Coffey v. Dolgencorp, Inc., 4-06-25 (5-14-2007)

2007 Ohio 2274
CourtOhio Court of Appeals
DecidedMay 14, 2007
DocketNos. 4-06-25, 4-06-36.
StatusPublished
Cited by3 cases

This text of 2007 Ohio 2274 (Coffey v. Dolgencorp, Inc., 4-06-25 (5-14-2007)) is published on Counsel Stack Legal Research, covering Ohio Court of Appeals primary law. Counsel Stack provides free access to over 12 million legal documents including statutes, case law, regulations, and constitutions.

Bluebook
Coffey v. Dolgencorp, Inc., 4-06-25 (5-14-2007), 2007 Ohio 2274 (Ohio Ct. App. 2007).

Opinion

OPINION
{¶ 1} Defendant-Appellant, Dolgencorp, Inc., d.b.a. Dollar General Corporation (hereinafter referred to as "Dollar General"), appeals the judgments of *Page 3 the Defiance County Court of Common Pleas, granting Plaintiff-Appellee, Kristina M. Coffey, the right to receive workers' compensation benefits and denying its motions for judgment notwithstanding the verdict and for a new trial. In this consolidated appeal, Dollar General asserts that the trial court allowed testimony about aggravation of degenerative disc disease (hereinafter referred to as "the aggravation condition") in violation of Ward v.
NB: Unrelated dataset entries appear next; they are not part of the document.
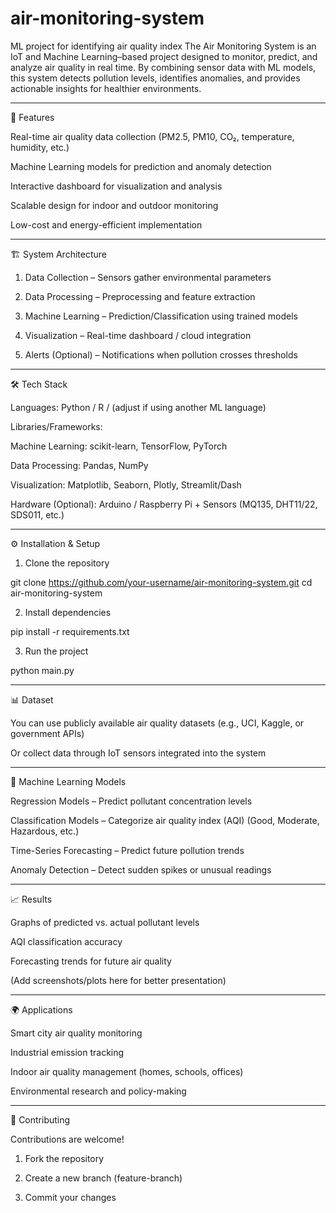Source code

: # air-monitoring-system
ML project for identifying air quality index
The Air Monitoring System is an IoT and Machine Learning–based project designed to monitor, predict, and analyze air quality in real time. By combining sensor data with ML models, this system detects pollution levels, identifies anomalies, and provides actionable insights for healthier environments.


---

🚀 Features

Real-time air quality data collection (PM2.5, PM10, CO₂, temperature, humidity, etc.)

Machine Learning models for prediction and anomaly detection

Interactive dashboard for visualization and analysis

Scalable design for indoor and outdoor monitoring

Low-cost and energy-efficient implementation



---

🏗 System Architecture

1. Data Collection – Sensors gather environmental parameters


2. Data Processing – Preprocessing and feature extraction


3. Machine Learning – Prediction/Classification using trained models


4. Visualization – Real-time dashboard / cloud integration


5. Alerts (Optional) – Notifications when pollution crosses thresholds




---

🛠 Tech Stack

Languages: Python / R / (adjust if using another ML language)

Libraries/Frameworks:

Machine Learning: scikit-learn, TensorFlow, PyTorch

Data Processing: Pandas, NumPy

Visualization: Matplotlib, Seaborn, Plotly, Streamlit/Dash


Hardware (Optional): Arduino / Raspberry Pi + Sensors (MQ135, DHT11/22, SDS011, etc.)



---

⚙ Installation & Setup

1. Clone the repository

git clone https://github.com/your-username/air-monitoring-system.git
cd air-monitoring-system


2. Install dependencies

pip install -r requirements.txt


3. Run the project

python main.py




---

📊 Dataset

You can use publicly available air quality datasets (e.g., UCI, Kaggle, or government APIs)

Or collect data through IoT sensors integrated into the system



---

🧠 Machine Learning Models

Regression Models – Predict pollutant concentration levels

Classification Models – Categorize air quality index (AQI) (Good, Moderate, Hazardous, etc.)

Time-Series Forecasting – Predict future pollution trends

Anomaly Detection – Detect sudden spikes or unusual readings



---

📈 Results

Graphs of predicted vs. actual pollutant levels

AQI classification accuracy

Forecasting trends for future air quality


(Add screenshots/plots here for better presentation)


---

🌍 Applications

Smart city air quality monitoring

Industrial emission tracking

Indoor air quality management (homes, schools, offices)

Environmental research and policy-making



---

🤝 Contributing

Contributions are welcome!

1. Fork the repository


2. Create a new branch (feature-branch)


3. Commit your changes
KrogerCompany, 106 Ohio St.3d 35, 2005-Ohio-3560; that the trial court violated jeopardy standards and inappropriately altered the orderly process in the case; that the evidence presented by Coffey's expert mandated a directed verdict and was not in conformity with the trial court's jury instructions; and, that the trial court erred in denying its motions for a judgment notwithstanding the verdict and for a new trial. Based on the following, we affirm.

{¶ 2} In July 2004, Coffey filed a claim with Appellee, Bureau of Workers' Compensation, alleging she sustained injuries to her back in June 2004, when she tripped and fell while unloading a truck for her employer, Dollar General.1

{¶ 3} In September 2004, a district hearing officer of the Industrial Commission (hereinafter referred to as "the Commission") denied Coffey's claim, which she appealed. *Page 4

{¶ 4} In November 2004, a staff hearing officer of the Commission modified the September 2004 order, accounting for a MRI conducted after Coffey's initial filing of her claim. The staff hearing officer acknowledged the "positive MRI findings," but again denied Coffey's claim, from which she appealed. (Coffey Complt., Ex.B, p. 1).

{¶ 5} In December 2004, the Commission refused to hear Coffey's appeal pursuant to R.C. 4123.511(E).

{¶ 6} In January 2005, Coffey appealed the Commission's decision to the Defiance County Court of Common Pleas pursuant to R.C. 4123.512.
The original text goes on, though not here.